ウラシマソウ-11 江戸後期-2,有毒草木図説,動植写真,本草図譜,農家心得草

Arisaema urashima

★清原重巨(しげたか)は,当時毒性のあるとされていた植物百二十二種の図譜並に解説書『有毒草木図説』(1827)を編集した.本書の第一巻には四種のテンナンショウ属の植物が記載され,その中に「うらしまさう」の和名が付された「虎掌」もあり,短い記述文もある.

★大窪昌章『動植写真』(1827)は,昌章が観察した動植物のスケッチ集で,特に記述は見当たらないが,その描画は見事である.この書にウラシマソウの美しい図が載る.

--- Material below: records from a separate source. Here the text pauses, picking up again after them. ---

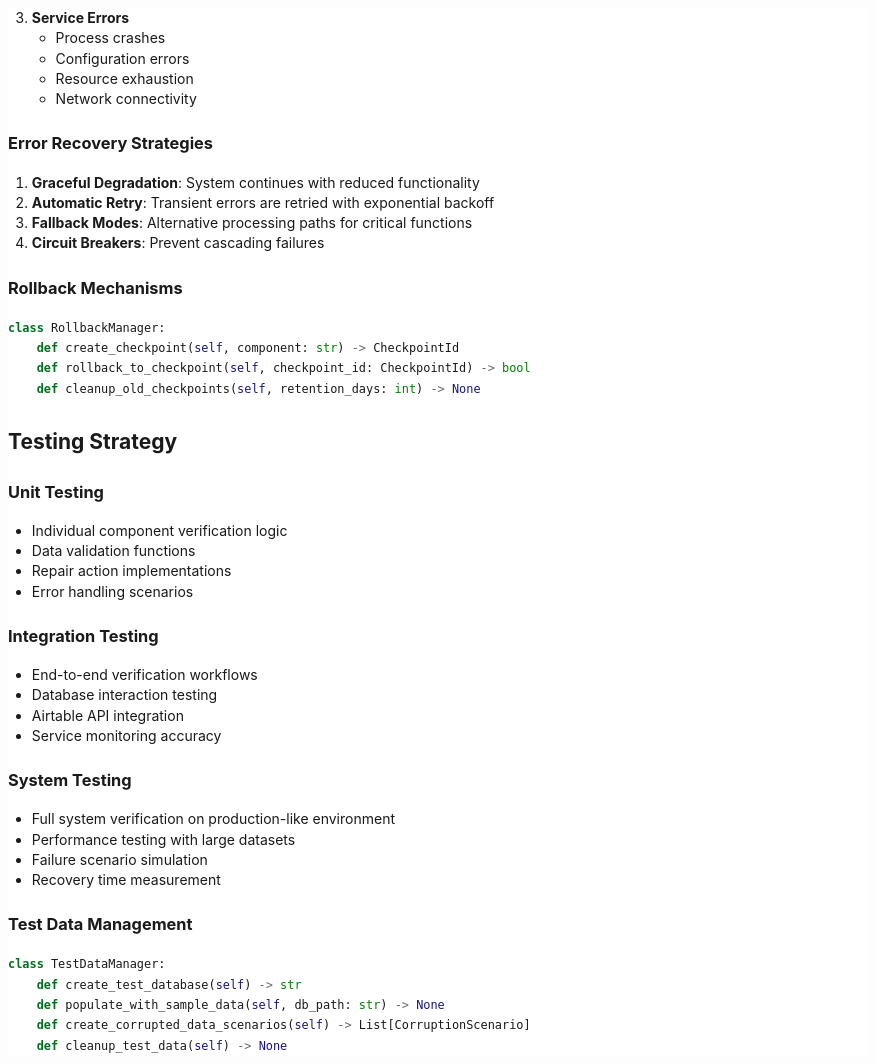 3. **Service Errors**
   - Process crashes
   - Configuration errors
   - Resource exhaustion
   - Network connectivity

### Error Recovery Strategies

1. **Graceful Degradation**: System continues with reduced functionality
2. **Automatic Retry**: Transient errors are retried with exponential backoff
3. **Fallback Modes**: Alternative processing paths for critical functions
4. **Circuit Breakers**: Prevent cascading failures

### Rollback Mechanisms

```python
class RollbackManager:
    def create_checkpoint(self, component: str) -> CheckpointId
    def rollback_to_checkpoint(self, checkpoint_id: CheckpointId) -> bool
    def cleanup_old_checkpoints(self, retention_days: int) -> None
```

## Testing Strategy

### Unit Testing

- Individual component verification logic
- Data validation functions
- Repair action implementations
- Error handling scenarios

### Integration Testing

- End-to-end verification workflows
- Database interaction testing
- Airtable API integration
- Service monitoring accuracy

### System Testing

- Full system verification on production-like environment
- Performance testing with large datasets
- Failure scenario simulation
- Recovery time measurement

### Test Data Management

```python
class TestDataManager:
    def create_test_database(self) -> str
    def populate_with_sample_data(self, db_path: str) -> None
    def create_corrupted_data_scenarios(self) -> List[CorruptionScenario]
    def cleanup_test_data(self) -> None
```
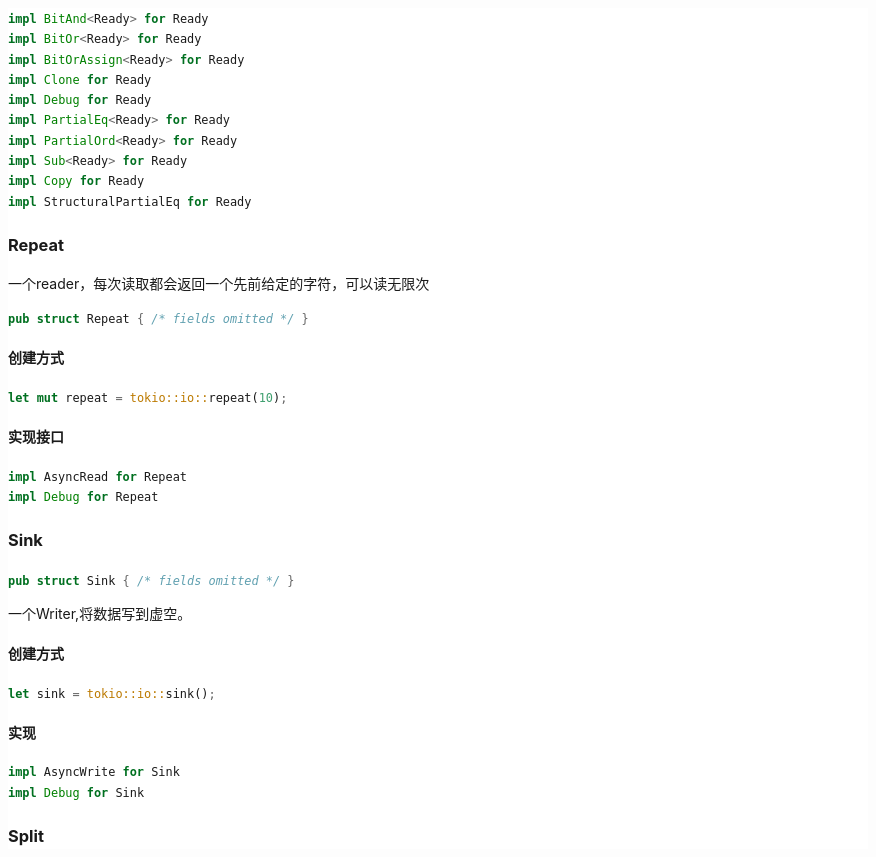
 ```rust
impl BitAnd<Ready> for Ready
impl BitOr<Ready> for Ready
impl BitOrAssign<Ready> for Ready
impl Clone for Ready
impl Debug for Ready
impl PartialEq<Ready> for Ready
impl PartialOrd<Ready> for Ready
impl Sub<Ready> for Ready
impl Copy for Ready
impl StructuralPartialEq for Ready
```

### Repeat

一个reader，每次读取都会返回一个先前给定的字符，可以读无限次

```rust
pub struct Repeat { /* fields omitted */ }
```

#### 创建方式

```rust
let mut repeat = tokio::io::repeat(10);
```

#### 实现接口

```rust
impl AsyncRead for Repeat
impl Debug for Repeat
```

### Sink

```rust
pub struct Sink { /* fields omitted */ }
```

一个Writer,将数据写到虚空。

#### 创建方式

```rust
let sink = tokio::io::sink();
```

#### 实现

```rust
impl AsyncWrite for Sink
impl Debug for Sink
```

### Split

★岩崎灌園(17861842)『本草図譜』は江戸時代屈指の植物図譜で,野生種,園芸種,外国産の植物の巧みな彩色図を『本草綱目』の分類に従って配列している.この叢書の「毒草類」に「虎掌 うらしまさう」と記された大きな図があり,当時輸入されて,本草学者達に大きな影響を与えた,ヨハン・ウエインマン(1683-1741)の『薬用植物図譜』(1737-1745)による和蘭名が記載されている.

★大蔵永常『農家心得草』(1834)は農家の飢饉対策の書であるが,その中に飢餓の際,食してはいけない毒草を図(『有毒草木図説』から転載)入りで紹介しているが,その中に「虎掌 うらしまさう」が挙げられている.

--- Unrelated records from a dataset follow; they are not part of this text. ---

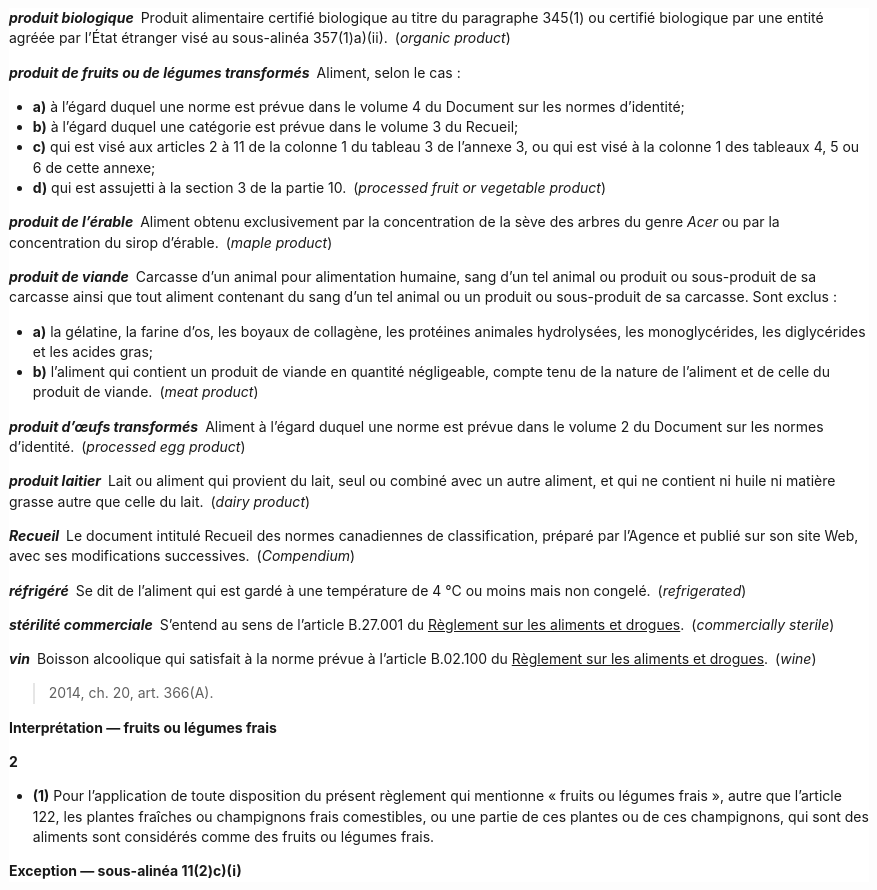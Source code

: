 ***produit biologique*** Produit alimentaire certifié biologique au titre du paragraphe 345(1) ou certifié biologique par une entité agréée par l’État étranger visé au sous-alinéa 357(1)a)(ii). (*organic product*)

***produit de fruits ou de légumes transformés*** Aliment, selon le cas :
- **a)** à l’égard duquel une norme est prévue dans le volume 4 du Document sur les normes d’identité;
- **b)** à l’égard duquel une catégorie est prévue dans le volume 3 du Recueil;
- **c)** qui est visé aux articles 2 à 11 de la colonne 1 du tableau 3 de l’annexe 3, ou qui est visé à la colonne 1 des tableaux 4, 5 ou 6 de cette annexe;
- **d)** qui est assujetti à la section 3 de la partie 10. (*processed fruit or vegetable product*)

***produit de l’érable*** Aliment obtenu exclusivement par la concentration de la sève des arbres du genre *Acer* ou par la concentration du sirop d’érable. (*maple product*)

***produit de viande*** Carcasse d’un animal pour alimentation humaine, sang d’un tel animal ou produit ou sous-produit de sa carcasse ainsi que tout aliment contenant du sang d’un tel animal ou un produit ou sous-produit de sa carcasse. Sont exclus :
- **a)** la gélatine, la farine d’os, les boyaux de collagène, les protéines animales hydrolysées, les monoglycérides, les diglycérides et les acides gras;
- **b)** l’aliment qui contient un produit de viande en quantité négligeable, compte tenu de la nature de l’aliment et de celle du produit de viande. (*meat product*)

***produit d’œufs transformés*** Aliment à l’égard duquel une norme est prévue dans le volume 2 du Document sur les normes d’identité. (*processed egg product*)

***produit laitier*** Lait ou aliment qui provient du lait, seul ou combiné avec un autre aliment, et qui ne contient ni huile ni matière grasse autre que celle du lait. (*dairy product*)

***Recueil*** Le document intitulé Recueil des normes canadiennes de classification, préparé par l’Agence et publié sur son site Web, avec ses modifications successives. (*Compendium*)

***réfrigéré*** Se dit de l’aliment qui est gardé à une température de 4 °C ou moins mais non congelé. (*refrigerated*)

***stérilité commerciale*** S’entend au sens de l’article B.27.001 du [Règlement sur les aliments et drogues](/fr/Règlements/Codification%20des%20règlements%20du%20Canada/801-900/C.R.C.,%20ch.%20870.md). (*commercially sterile*)

***vin*** Boisson alcoolique qui satisfait à la norme prévue à l’article B.02.100 du [Règlement sur les aliments et drogues](/fr/Règlements/Codification%20des%20règlements%20du%20Canada/801-900/C.R.C.,%20ch.%20870.md). (*wine*)
> 2014, ch. 20, art. 366(A).





**Interprétation — fruits ou légumes frais**

**2** 

- **(1)** Pour l’application de toute disposition du présent règlement qui mentionne « fruits ou légumes frais », autre que l’article 122, les plantes fraîches ou champignons frais comestibles, ou une partie de ces plantes ou de ces champignons, qui sont des aliments sont considérés comme des fruits ou légumes frais.

**Exception — sous-alinéa 11(2)c)(i)**

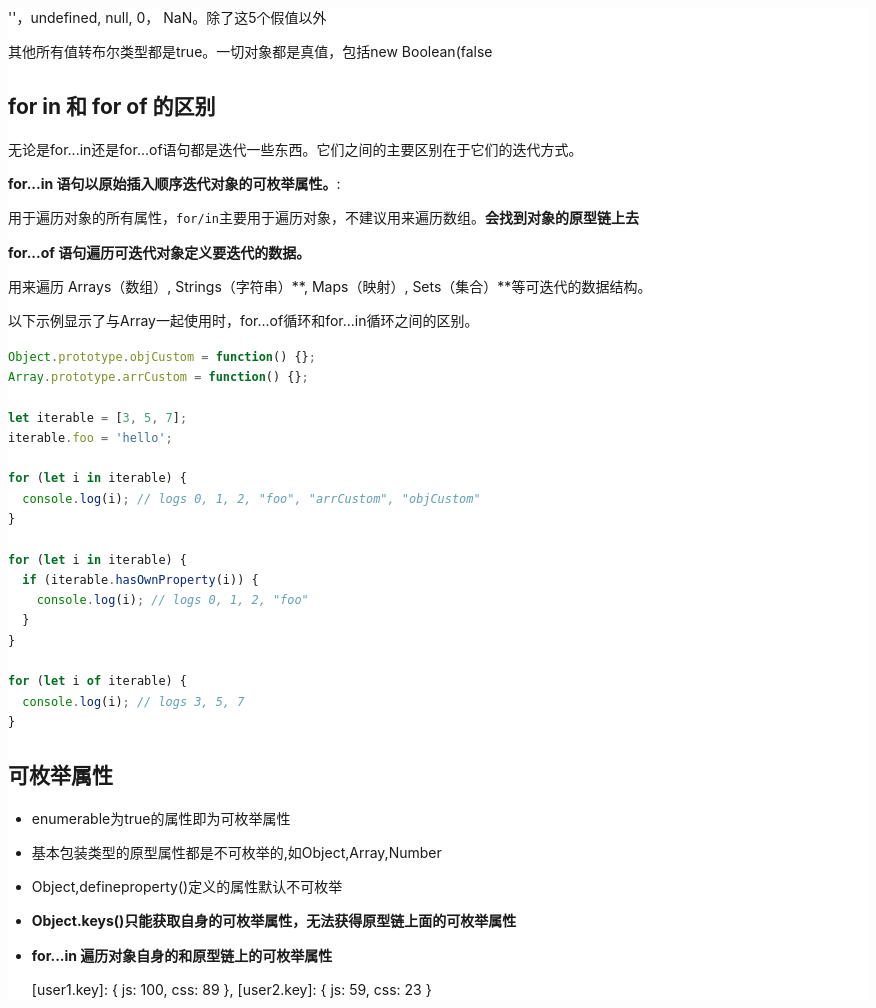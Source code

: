 ''，undefined, null, 0， NaN。除了这5个假值以外

其他所有值转布尔类型都是true。一切对象都是真值，包括new Boolean(false



## for in 和 for of 的区别

无论是for...in还是for...of语句都是迭代一些东西。它们之间的主要区别在于它们的迭代方式。





**for...in 语句以原始插入顺序迭代对象的可枚举属性。**:

用于遍历对象的所有属性，`for/in`主要用于遍历对象，不建议用来遍历数组。**会找到对象的原型链上去**

**for...of 语句遍历可迭代对象定义要迭代的数据。**

用来遍历 Arrays（数组）, Strings（字符串）**, Maps（映射）, Sets（集合）**等可迭代的数据结构。





以下示例显示了与Array一起使用时，for...of循环和for...in循环之间的区别。


```js
Object.prototype.objCustom = function() {}; 
Array.prototype.arrCustom = function() {};
 
let iterable = [3, 5, 7];
iterable.foo = 'hello';
 
for (let i in iterable) {
  console.log(i); // logs 0, 1, 2, "foo", "arrCustom", "objCustom"
}
 
for (let i in iterable) {
  if (iterable.hasOwnProperty(i)) {
    console.log(i); // logs 0, 1, 2, "foo"
  }
}
 
for (let i of iterable) {
  console.log(i); // logs 3, 5, 7
}
```





## 可枚举属性 

- enumerable为true的属性即为可枚举属性
- 基本包装类型的原型属性都是不可枚举的,如Object,Array,Number
- Object,defineproperty()定义的属性默认不可枚举
- **Object.keys()只能获取自身的可枚举属性，无法获得原型链上面的可枚举属性**
- **for...in 遍历对象自身的和原型链上的可枚举属性**


  [user1.key]: { js: 100, css: 89 },
  [user2.key]: { js: 59, css: 23 }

 文献画像はNDL及びBHLの公開デジタル画像よりの部分引用

★清原重巨(しげたか,生没年不詳)『有毒草木図説』(1827)は,当時毒性のあるとされていた植物百二十二種の図譜並に解説書である.有毒植物に関するまとまった図説としては本邦初のものと言える.通常の著作本とは少々異なり,編者と図譜の画家は異なる.編者は舎人(とねり)重巨(じゅうきょ)(姓は清原,字名(あざな)は君規,又は武兵衛,)尾張藩世臣,藩主宗睦(むねむつ)の小姓から身を起こし,後四百石を禄した.当時尾張では,京都や江戸と並び称されるくらい,本草学が盛んで松平君山を筆頭として水谷豊文(ほうぶん),沼田正民,大窪昌幸らがおおいに活躍した.そうした多くの研究者,同好者三十九人に草木一品以上を受け持たせ,挿図並びに解説文の寄稿をもって成立した.

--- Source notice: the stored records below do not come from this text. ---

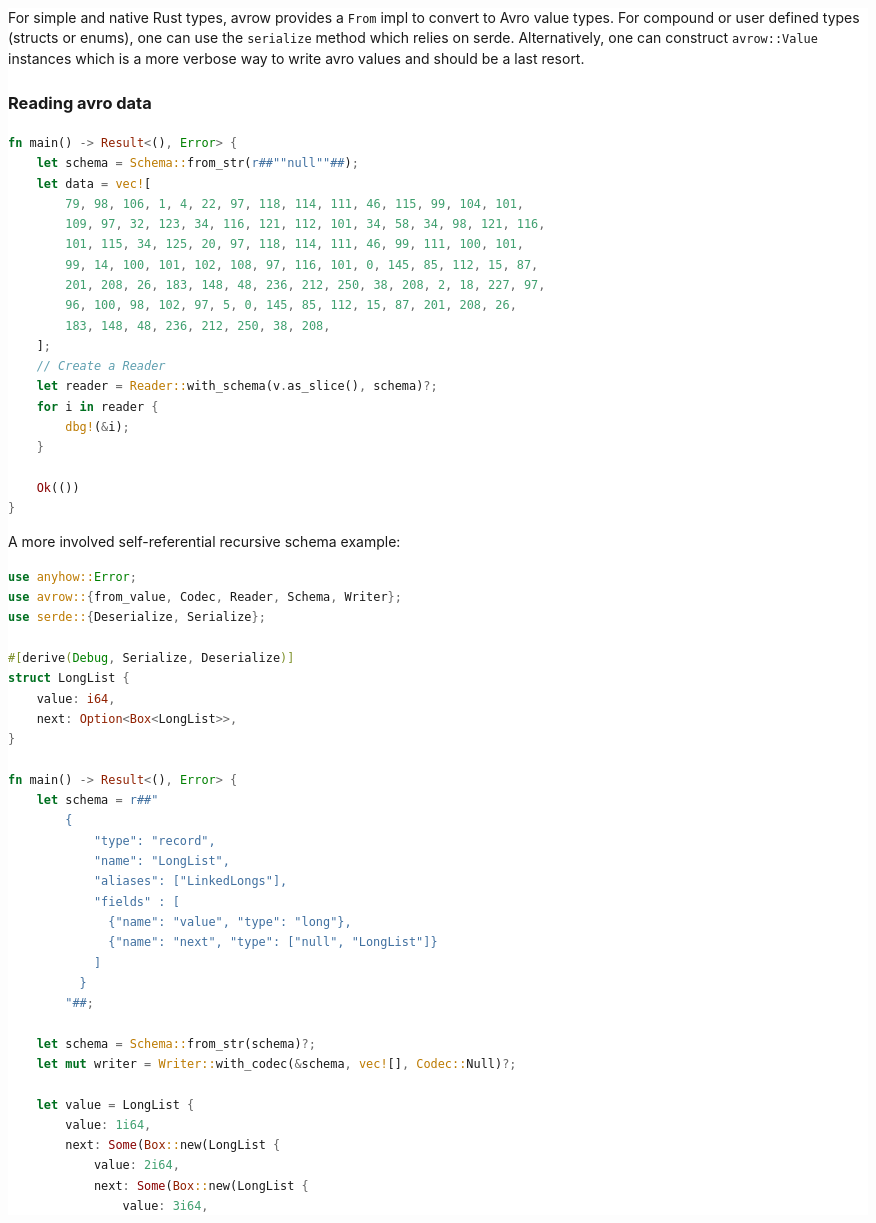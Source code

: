 For simple and native Rust types, avrow provides a `From` impl to convert to Avro value types. For compound or user defined types (structs or enums), one can use the `serialize` method which relies on serde. Alternatively, one can construct `avrow::Value` instances which is a more verbose way to write avro values and should be a last resort.

### Reading avro data

```rust
fn main() -> Result<(), Error> {
    let schema = Schema::from_str(r##""null""##);
    let data = vec![
        79, 98, 106, 1, 4, 22, 97, 118, 114, 111, 46, 115, 99, 104, 101,
        109, 97, 32, 123, 34, 116, 121, 112, 101, 34, 58, 34, 98, 121, 116,
        101, 115, 34, 125, 20, 97, 118, 114, 111, 46, 99, 111, 100, 101,
        99, 14, 100, 101, 102, 108, 97, 116, 101, 0, 145, 85, 112, 15, 87,
        201, 208, 26, 183, 148, 48, 236, 212, 250, 38, 208, 2, 18, 227, 97,
        96, 100, 98, 102, 97, 5, 0, 145, 85, 112, 15, 87, 201, 208, 26,
        183, 148, 48, 236, 212, 250, 38, 208,
    ];
    // Create a Reader
    let reader = Reader::with_schema(v.as_slice(), schema)?;
    for i in reader {
        dbg!(&i);
    }

    Ok(())
}

```

A more involved self-referential recursive schema example:

```rust
use anyhow::Error;
use avrow::{from_value, Codec, Reader, Schema, Writer};
use serde::{Deserialize, Serialize};

#[derive(Debug, Serialize, Deserialize)]
struct LongList {
    value: i64,
    next: Option<Box<LongList>>,
}

fn main() -> Result<(), Error> {
    let schema = r##"
        {
            "type": "record",
            "name": "LongList",
            "aliases": ["LinkedLongs"],
            "fields" : [
              {"name": "value", "type": "long"},
              {"name": "next", "type": ["null", "LongList"]}
            ]
          }
        "##;

    let schema = Schema::from_str(schema)?;
    let mut writer = Writer::with_codec(&schema, vec![], Codec::Null)?;

    let value = LongList {
        value: 1i64,
        next: Some(Box::new(LongList {
            value: 2i64,
            next: Some(Box::new(LongList {
                value: 3i64,
```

 本書の第一巻には四種のテンナンショウ属の植物 -「天南星(てんなんしやう)」「むさしあぶみ」「ユキモチサウ」「虎掌」- が収載され,「虎掌」には,「うらしまさう」の和名が付されている.図は次項,『動植写真』の著者,大窪昌章(18021841)で,繊細な線画で,植物の形態を正確に写している.

虎掌 こ志やう うら志まさう   本草綱目 
大毒あり深山陰地に春生じ天南星に似て其根圓塊葉まひ
づるてんなん志やうの如くして長く莖に白斑あり花中長蕋
を出し地に及ぶ誤りてこれを食すれば天南星に同じ懼べき
者なり」


 ★大窪昌章(18021841)は江戸時代後期の尾張藩士,通称舒三郎,号薜茘菴(二代),本草学者.名古屋の本草学研究会・嘗百社の一員で,1833年水谷豊文の没後同社を支えた.志村半兵衛吉昌の次男として生まれ, 1821年大窪光風(初代薜茘菴)の養嗣子となり,光風没後,1824年御目見して跡目を継ぎ,馬廻組,切米30俵となり,1838年大番組,切米50俵となった.印葉図の制作に優れ,多数の印葉図集が現存する.しばしば採薬に赴き,綿密な採薬記を残した.1841年死去し,1842年嫡子・大窪安治(三代薜茘菴)が跡目を継いだ.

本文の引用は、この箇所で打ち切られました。